:: Collected data ::
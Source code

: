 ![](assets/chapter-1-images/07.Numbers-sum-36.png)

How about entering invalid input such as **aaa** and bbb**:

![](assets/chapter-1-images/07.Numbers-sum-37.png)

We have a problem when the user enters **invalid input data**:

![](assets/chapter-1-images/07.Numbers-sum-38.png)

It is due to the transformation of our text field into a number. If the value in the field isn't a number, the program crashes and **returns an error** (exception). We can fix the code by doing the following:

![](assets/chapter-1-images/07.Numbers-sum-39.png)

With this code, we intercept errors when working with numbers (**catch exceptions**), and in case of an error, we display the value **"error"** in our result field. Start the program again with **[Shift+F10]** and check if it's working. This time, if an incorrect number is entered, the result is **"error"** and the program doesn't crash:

:: Task goal ::
All lines from the records above should be copied exactly.

:: Answer box ::
Source code

: ![](assets/chapter-1-images/07.Numbers-sum-36.png)

How about entering invalid input such as **aaa** and bbb**:

![](assets/chapter-1-images/07.Numbers-sum-37.png)

We have a problem when the user enters **invalid input data**:

![](assets/chapter-1-images/07.Numbers-sum-38.png)

It is due to the transformation of our text field into a number. If the value in the field isn't a number, the program crashes and **returns an error** (exception). We can fix the code by doing the following:

![](assets/chapter-1-images/07.Numbers-sum-39.png)

With this code, we intercept errors when working with numbers (**catch exceptions**), and in case of an error, we display the value **"error"** in our result field. Start the program again with **[Shift+F10]** and check if it's working. This time, if an incorrect number is entered, the result is **"error"** and the program doesn't crash:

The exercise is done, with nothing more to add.